Wall Street Journal
A Garden Grows in a Schoolyard
By MELANIE GRAYCE WEST
May 13, 2011
Hillary Macklowe wanted to surprise her husband, Benjamin Macklowe, with a memorable gift for his 40th birthday.
Mr. Macklowe, vice president of his family’s Upper East Side Macklowe Gallery that specializes in 20th-century decorative arts, insisted on no gifts and no big bash for his December birthday.
But Mrs. Macklowe, 35 years old, was undeterred. She knows that her husband of nearly 10 years loves a party and she wanted to give him a “great experience,” she says, deciding that the gift should reflect his love of the outdoors.
Through the New York Restoration Project’s Gardens for the City program, Mrs. Macklowe surprised her husband with the gift of a new schoolyard garden for about 900 students at P.S. 123 in Bushwick, Brooklyn.
New York Restoration Project, a nonprofit founded by actress and comedian Bette Midler, is dedicated to protecting and greening the city’s public spaces and parks.
Mrs. Macklowe says that her husband loves to play and they both love children. “A schoolyard made the most sense for us,” she says. “It perfectly matches his personality.”
She set to raising the $25,000 for the garden by contacting their friends and family members. In an invitation to a surprise cocktail party, she asked guests to “give him a present that will last beyond his years and have great impact on a school and its students for years to come.”
Mrs. Macklowe served a garden-inspired cake and Mr. Macklowe was given a three-foot-tall birthday card inscribed with the names of those who donated to the garden.
“When I opened up the card and realized that we were going to be, in a very small way but in a meaningful way, changing the lives of New York City schoolchildren ”¦ I just started to cry. It made me so happy,” says Mr. Macklowe.
The present didn’t end with a card. Mrs. Macklowe insisted that the gift include a hands-on component. So this weekend, with their friends, family members, some children from the school and with New York Restoration Project staff, the Macklowes will complete the garden transformation.
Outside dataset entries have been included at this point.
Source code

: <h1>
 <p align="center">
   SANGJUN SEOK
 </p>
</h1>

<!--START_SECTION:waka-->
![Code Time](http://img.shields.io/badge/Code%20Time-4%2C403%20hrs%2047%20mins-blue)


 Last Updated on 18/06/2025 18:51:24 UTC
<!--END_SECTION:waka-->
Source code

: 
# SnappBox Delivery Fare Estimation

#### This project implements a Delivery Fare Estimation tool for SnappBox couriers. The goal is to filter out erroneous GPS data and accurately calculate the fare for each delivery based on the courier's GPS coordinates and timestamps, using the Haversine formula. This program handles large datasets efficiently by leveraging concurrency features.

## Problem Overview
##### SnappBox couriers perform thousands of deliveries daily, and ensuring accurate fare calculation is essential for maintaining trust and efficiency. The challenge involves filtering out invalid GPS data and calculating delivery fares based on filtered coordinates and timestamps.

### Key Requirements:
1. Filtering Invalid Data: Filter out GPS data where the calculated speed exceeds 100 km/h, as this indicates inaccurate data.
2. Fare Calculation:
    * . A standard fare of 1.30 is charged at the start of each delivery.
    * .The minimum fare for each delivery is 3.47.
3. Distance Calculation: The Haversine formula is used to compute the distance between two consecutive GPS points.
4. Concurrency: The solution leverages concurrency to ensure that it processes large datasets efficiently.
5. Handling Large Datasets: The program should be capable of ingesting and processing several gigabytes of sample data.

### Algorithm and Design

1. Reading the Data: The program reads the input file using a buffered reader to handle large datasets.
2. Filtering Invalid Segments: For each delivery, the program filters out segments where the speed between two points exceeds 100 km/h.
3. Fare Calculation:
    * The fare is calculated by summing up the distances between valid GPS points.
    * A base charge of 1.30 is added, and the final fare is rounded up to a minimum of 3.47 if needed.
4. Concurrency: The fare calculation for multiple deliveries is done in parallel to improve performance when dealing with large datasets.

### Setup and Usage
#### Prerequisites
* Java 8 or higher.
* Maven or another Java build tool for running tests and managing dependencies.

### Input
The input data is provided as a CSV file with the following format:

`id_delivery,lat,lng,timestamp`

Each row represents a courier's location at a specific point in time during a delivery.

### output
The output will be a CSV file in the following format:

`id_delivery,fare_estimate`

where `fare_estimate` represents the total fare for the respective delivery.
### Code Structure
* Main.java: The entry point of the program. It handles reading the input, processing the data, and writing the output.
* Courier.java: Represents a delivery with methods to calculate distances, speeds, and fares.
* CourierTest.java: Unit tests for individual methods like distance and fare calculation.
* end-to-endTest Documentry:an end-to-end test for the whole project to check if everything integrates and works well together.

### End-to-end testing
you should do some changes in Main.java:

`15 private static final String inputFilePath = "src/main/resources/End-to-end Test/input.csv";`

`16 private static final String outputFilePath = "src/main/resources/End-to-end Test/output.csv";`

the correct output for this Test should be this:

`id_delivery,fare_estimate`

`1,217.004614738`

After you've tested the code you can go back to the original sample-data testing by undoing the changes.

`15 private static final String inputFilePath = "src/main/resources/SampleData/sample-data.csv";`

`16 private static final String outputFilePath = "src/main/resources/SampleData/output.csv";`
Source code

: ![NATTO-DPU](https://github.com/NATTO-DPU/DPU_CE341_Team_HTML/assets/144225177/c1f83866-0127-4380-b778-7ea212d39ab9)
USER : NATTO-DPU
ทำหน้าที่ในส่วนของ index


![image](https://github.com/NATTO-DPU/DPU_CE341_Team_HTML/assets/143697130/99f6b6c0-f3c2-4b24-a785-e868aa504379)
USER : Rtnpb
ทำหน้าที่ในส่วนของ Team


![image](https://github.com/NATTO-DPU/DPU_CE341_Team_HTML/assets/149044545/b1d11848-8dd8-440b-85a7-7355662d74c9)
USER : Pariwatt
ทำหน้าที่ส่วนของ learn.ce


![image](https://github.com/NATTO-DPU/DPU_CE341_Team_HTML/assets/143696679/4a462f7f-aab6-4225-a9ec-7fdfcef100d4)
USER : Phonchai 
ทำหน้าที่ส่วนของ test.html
They will plant bushes, six flower beds and nearly a dozen trees. There will be roses and lavandula, blueberry and lilac bushes, and vegetable beds with lettuces, herbs, beans, peppers and tomatoes. The school will maintain the space and an educator from the New York Restoration Project will teach an environmental class to students.
“We’re just so jazzed to have the community there and some of our friends there,” says Mr. Macklowe.
Adds Mrs. Macklowe: “I knew that this present would be absolutely perfect for him.”